During the first half of the 19th century, as many as 100,000 Native Americans were relocated west of the Mississippi River from their homelands in the East. The best known of these forced emigrations was the Cherokee Removal of 1838. Christened Nu-No-Du-Na-Tlo-Hi-Lu—literally "the Trail Where They Cried"—by the Cherokees, it is remembered today as the Trail of Tears. In Voices from the Trail of Tears, editor Vicki Rozema re-creates this tragic period in American history by letting eyewitnesses speak for themselves. Using newspaper articles and editorials, journal excerpts, correspondence, and official documents, she presents a comprehensive overview of the Trail of Tears—the events leading to the Indian Removal Act, the Cherokees' conflicting attitudes toward removal, life in the emigrant camps, the routes westward by land and water, the rampant deaths in camp and along the trail, the experiences of the United States military and of the missionaries and physicians attending the Cherokees, and the difficulties faced by the tribe in the West. "O what a year it has been!" wrote one witness accompanying a detachment westward in December 1838. "O what a sweeping wind has gone over, and carried its thousands into the grave." This book will lead readers to both rethink American history and celebrate the spirit of those who survived.

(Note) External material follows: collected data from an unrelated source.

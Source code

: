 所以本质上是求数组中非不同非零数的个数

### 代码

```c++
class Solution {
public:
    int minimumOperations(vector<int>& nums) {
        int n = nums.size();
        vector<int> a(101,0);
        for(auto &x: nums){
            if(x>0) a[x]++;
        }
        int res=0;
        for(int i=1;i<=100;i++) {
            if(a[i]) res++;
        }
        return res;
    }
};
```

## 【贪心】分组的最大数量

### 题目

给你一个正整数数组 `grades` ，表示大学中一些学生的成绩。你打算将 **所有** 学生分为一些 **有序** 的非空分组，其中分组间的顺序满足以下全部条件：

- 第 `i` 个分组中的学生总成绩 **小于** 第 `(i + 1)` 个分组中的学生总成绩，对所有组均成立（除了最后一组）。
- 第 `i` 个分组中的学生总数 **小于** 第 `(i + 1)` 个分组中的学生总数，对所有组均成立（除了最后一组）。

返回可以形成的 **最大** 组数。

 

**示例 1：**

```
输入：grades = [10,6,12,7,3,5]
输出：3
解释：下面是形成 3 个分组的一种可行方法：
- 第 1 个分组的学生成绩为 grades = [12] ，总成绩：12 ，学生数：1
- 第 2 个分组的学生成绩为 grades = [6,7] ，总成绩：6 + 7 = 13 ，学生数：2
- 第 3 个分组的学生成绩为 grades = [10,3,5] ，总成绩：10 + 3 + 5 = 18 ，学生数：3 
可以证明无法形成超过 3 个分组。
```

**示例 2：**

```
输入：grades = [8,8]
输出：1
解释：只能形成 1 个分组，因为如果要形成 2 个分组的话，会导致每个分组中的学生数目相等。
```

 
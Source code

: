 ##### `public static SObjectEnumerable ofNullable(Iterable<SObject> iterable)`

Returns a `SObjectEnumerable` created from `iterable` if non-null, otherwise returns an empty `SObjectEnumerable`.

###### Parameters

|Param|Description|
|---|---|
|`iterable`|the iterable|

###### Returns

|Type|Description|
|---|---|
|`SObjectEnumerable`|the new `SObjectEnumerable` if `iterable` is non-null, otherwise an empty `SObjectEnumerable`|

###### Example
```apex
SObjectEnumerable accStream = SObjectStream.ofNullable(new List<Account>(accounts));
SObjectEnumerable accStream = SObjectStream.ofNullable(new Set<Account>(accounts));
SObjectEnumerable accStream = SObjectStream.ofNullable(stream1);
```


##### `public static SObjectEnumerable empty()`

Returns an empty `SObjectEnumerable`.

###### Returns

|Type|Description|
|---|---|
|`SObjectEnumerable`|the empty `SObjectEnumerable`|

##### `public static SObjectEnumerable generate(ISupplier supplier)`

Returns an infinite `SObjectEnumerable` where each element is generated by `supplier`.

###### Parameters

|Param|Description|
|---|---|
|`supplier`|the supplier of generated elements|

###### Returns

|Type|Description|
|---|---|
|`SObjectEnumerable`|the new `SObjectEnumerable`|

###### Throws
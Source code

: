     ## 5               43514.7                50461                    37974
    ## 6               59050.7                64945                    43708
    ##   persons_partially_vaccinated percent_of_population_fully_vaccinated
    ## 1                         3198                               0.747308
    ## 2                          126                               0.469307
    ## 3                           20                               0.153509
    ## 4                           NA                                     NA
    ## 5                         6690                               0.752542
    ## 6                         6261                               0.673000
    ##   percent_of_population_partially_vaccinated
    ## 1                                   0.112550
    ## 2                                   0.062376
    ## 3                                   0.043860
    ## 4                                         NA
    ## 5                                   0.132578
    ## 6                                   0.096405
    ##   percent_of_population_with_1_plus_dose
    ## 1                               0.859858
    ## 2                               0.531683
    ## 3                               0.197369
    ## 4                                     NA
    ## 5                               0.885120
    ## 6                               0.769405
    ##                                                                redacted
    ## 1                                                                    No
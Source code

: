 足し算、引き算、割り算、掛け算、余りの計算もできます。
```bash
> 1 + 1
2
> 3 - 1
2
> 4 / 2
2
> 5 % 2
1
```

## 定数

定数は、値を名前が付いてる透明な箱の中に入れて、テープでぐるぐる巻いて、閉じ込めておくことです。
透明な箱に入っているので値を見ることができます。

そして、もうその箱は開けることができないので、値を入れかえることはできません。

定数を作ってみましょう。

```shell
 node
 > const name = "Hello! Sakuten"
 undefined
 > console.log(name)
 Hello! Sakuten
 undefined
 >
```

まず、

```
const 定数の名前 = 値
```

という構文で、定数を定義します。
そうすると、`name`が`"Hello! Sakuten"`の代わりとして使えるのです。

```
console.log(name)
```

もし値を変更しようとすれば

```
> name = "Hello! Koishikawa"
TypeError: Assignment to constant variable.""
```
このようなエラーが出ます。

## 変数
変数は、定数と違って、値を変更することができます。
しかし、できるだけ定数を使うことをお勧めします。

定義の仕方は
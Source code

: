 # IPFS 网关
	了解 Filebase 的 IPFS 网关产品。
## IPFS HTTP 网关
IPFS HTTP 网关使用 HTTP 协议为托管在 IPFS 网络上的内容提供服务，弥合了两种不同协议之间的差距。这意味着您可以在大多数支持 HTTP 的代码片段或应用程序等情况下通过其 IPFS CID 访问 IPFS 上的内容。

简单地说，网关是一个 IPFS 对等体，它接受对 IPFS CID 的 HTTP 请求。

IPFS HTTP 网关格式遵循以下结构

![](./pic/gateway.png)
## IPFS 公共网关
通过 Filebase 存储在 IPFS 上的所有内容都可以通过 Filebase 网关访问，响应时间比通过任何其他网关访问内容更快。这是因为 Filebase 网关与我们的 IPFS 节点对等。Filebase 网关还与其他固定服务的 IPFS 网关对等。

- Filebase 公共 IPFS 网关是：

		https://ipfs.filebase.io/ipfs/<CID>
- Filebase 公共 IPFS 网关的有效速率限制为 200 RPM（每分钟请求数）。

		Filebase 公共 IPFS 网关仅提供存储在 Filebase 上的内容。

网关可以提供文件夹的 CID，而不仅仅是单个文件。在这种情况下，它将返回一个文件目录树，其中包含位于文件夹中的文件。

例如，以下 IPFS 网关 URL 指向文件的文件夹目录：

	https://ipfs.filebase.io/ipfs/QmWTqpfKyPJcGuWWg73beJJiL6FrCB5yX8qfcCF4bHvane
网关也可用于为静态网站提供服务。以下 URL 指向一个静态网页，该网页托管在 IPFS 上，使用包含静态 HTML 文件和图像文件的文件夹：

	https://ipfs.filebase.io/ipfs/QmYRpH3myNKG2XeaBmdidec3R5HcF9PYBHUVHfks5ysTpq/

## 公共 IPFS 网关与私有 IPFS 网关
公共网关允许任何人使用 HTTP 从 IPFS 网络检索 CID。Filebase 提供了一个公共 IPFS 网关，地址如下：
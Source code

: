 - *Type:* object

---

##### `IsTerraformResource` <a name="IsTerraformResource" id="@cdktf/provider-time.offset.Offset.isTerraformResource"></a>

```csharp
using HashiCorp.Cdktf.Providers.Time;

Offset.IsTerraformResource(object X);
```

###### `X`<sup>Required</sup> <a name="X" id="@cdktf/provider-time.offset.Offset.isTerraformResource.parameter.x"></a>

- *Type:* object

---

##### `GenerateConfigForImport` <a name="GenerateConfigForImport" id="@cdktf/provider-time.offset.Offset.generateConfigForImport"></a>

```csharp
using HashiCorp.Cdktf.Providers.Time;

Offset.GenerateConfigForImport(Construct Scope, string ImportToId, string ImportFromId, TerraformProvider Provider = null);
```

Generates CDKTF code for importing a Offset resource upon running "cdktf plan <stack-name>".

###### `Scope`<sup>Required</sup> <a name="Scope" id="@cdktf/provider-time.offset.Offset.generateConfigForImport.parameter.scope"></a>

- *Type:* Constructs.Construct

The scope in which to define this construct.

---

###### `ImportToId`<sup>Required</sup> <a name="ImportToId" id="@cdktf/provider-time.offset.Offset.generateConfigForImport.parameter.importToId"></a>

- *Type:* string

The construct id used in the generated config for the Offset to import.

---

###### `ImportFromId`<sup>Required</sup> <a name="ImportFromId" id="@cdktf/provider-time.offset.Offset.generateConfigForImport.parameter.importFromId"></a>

Vicki Rozema is the author of Cherokee Voices: Early Accounts of Cherokee Life in the East and Voices from the Trail of Tears. Also an acclaimed photographer, she is a history professor at the University of Tennessee. The first edition of Footsteps of the Cherokees received an Award of Merit from the Tennessee Historical Commission in 1996. Her honors include the 2014 McClung Award for an article that appeared in the 2013 Journal of East Tennessee History and the Native American Eagle Award for her writings on the Cherokee.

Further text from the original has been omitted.